Historical Decomposition of a VAR Variable

Decomposes a chosen variable's realisation into contributions from each structural shock, identified via a lower-triangular Cholesky factor K. Mirrors the MATLAB hist_decmp(y, beta, residuals, c, p, K, series).

Usage

fhistdec(y, fVAR, K, series)

Arguments

y

TxN numeric matrix of original (undemeaned) data.

fVAR

List returned by fVAR(), containing at minimum beta, residuals, sigma_full, p, c, and n_exog.

K

NxN lower-triangular Cholesky factor of the residual covariance matrix (i.e. t(chol(sigma_full))).

series

Integer (1-indexed) selecting which variable to decompose.

Value

A list with two elements:

histdec

(T-p) x N numeric matrix. Column j is the cumulative contribution of structural shock j to the chosen variable at each point in time.

ystar

(T-p) numeric vector of the demeaned realisation of the chosen variable (benchmark series for the plot).

Details

The structural shocks are recovered as $$\varepsilon_t = K^{-1} u_t$$ where \(u_t\) are the reduced-form residuals.
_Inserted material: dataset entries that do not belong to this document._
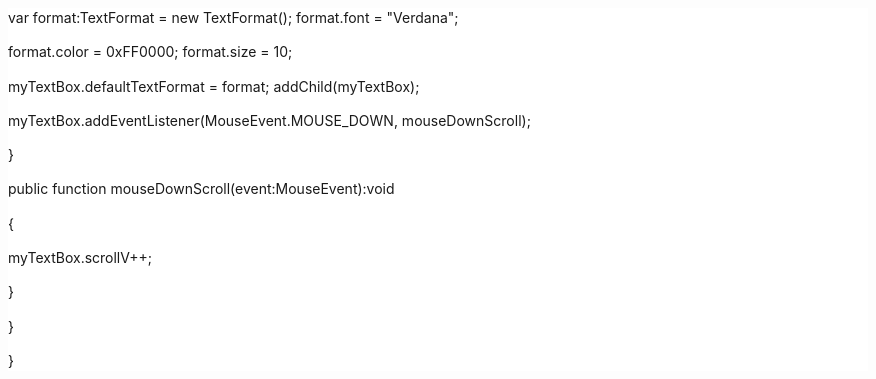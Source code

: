 var format:TextFormat = new TextFormat(); format.font = &quot;Verdana&quot;;

format.color = 0xFF0000; format.size = 10;

myTextBox.defaultTextFormat = format; addChild(myTextBox);

myTextBox.addEventListener(MouseEvent.MOUSE_DOWN, mouseDownScroll);

}

public function mouseDownScroll(event:MouseEvent):void

{

myTextBox.scrollV++;

}

}

}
The structural MA representation is built by multiplying each Wold matrix by K: $$\Theta_h = \Psi_h K$$ The contribution of shock \(j\) to variable \(i\) at time \(t\) is then the inner product of \(\Theta_{0:t}[i,j]\) with the time-reversed structural shocks \(\varepsilon_{t:-1:0,j}\): $$HD(t,j) = \sum_{h=0}^{t} \Theta_h[i,j]\, \varepsilon_{t-h,j}$$

See also

fVAR, fcholeskyIRF, fwoldIRF, plothistdec

Examples

if (FALSE) { # \dontrun{
var_result <- fVAR(y, p = 12, c = 1)
K <- t(chol(var_result$sigma_full))
series <- match("UNCERT", colnames(y))

hd <- fhistdec(y, var_result, K, series)

# hd$histdec is (T-p) x N; hd$ystar is the demeaned series
matplot(hd$histdec, type = "l")
lines(hd$ystar, lwd = 2)
} # }